Abstract

Purpose: The goal of this study was to evaluate a radial analysis of dynamically enhanced turbo-fast low-angle shot (TurboFLASH) MR imaging during Gd-DTPA bolus intravenous administration in detecting myocardial ischemia with and without Dipyridamole (DP) stress.

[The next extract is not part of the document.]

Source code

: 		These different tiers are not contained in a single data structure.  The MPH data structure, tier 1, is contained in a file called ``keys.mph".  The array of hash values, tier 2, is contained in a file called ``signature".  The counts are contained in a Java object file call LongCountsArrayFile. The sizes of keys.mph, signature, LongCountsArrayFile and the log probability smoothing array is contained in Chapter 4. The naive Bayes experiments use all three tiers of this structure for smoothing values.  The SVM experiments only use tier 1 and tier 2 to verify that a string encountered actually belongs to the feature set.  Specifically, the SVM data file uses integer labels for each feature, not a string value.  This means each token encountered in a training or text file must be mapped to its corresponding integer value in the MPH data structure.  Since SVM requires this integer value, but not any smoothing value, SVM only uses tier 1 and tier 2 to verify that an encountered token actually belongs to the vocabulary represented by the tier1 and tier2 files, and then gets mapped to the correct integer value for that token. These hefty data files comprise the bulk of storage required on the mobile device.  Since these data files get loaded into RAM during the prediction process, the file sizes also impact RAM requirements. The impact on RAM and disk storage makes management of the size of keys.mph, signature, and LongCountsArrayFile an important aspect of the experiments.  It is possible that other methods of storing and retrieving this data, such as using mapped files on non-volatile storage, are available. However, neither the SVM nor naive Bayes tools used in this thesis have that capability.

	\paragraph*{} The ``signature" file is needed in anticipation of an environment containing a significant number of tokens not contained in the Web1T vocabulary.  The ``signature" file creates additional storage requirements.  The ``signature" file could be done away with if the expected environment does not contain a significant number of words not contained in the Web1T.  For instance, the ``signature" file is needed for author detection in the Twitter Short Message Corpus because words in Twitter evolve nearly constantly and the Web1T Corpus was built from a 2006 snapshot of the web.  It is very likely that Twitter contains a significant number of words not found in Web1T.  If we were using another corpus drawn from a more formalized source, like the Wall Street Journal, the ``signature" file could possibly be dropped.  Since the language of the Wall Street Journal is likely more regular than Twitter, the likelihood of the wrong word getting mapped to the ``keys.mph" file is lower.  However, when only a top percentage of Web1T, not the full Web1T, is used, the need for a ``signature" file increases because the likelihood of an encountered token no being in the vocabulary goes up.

Methods: 10 subjects presenting with symptoms suggestive of myocardial ischemia were examined at rest and under DP stress. Rest images were acquired using electrocardiogram (ECG) gated MR (Turbo-FLASH :TE=6,TR=12,Flip=12°,TI=100) 10 to 45 and up to 90 seconds after bolus injection of Gd-DTPA (0.04 mmol/kg) using a Siemens 1.0T Magnetom SP. Stress was induced within the MRI scanner (0.56 mg/Kg DP over 4 minutes) followed by stress MRI after a second bolus of Gd-DTPA in the same position and identical time intervals. Comparison was made with simultaneously obtained rest and stress SPECT imaging after administration of 7-10mCi (259-370 MBq) and an additional 10-30 mCi (370-1110 MBq) of Tc99m-sestamibi respectively. Results: Analysis of the subtraction images and the integrated stress and rest images combined yielded sensitivity and specificity of 90% (95%CI:80-99%) and 91% (95%CI:82-99%) respectively in detecting myocardial ischemic zones compared to SPECT. McNemar analysis determined that subtraction MRI is comparable to SPECT analysis. Conclusion: Turbo-FLASH can provide adequate time and spatial resolution in cardiac perfusion MRI with detectable changes during DP stress. These changes in perfusion are comparable to SPECT when time-signal curves are analyzed using an objective radial technique.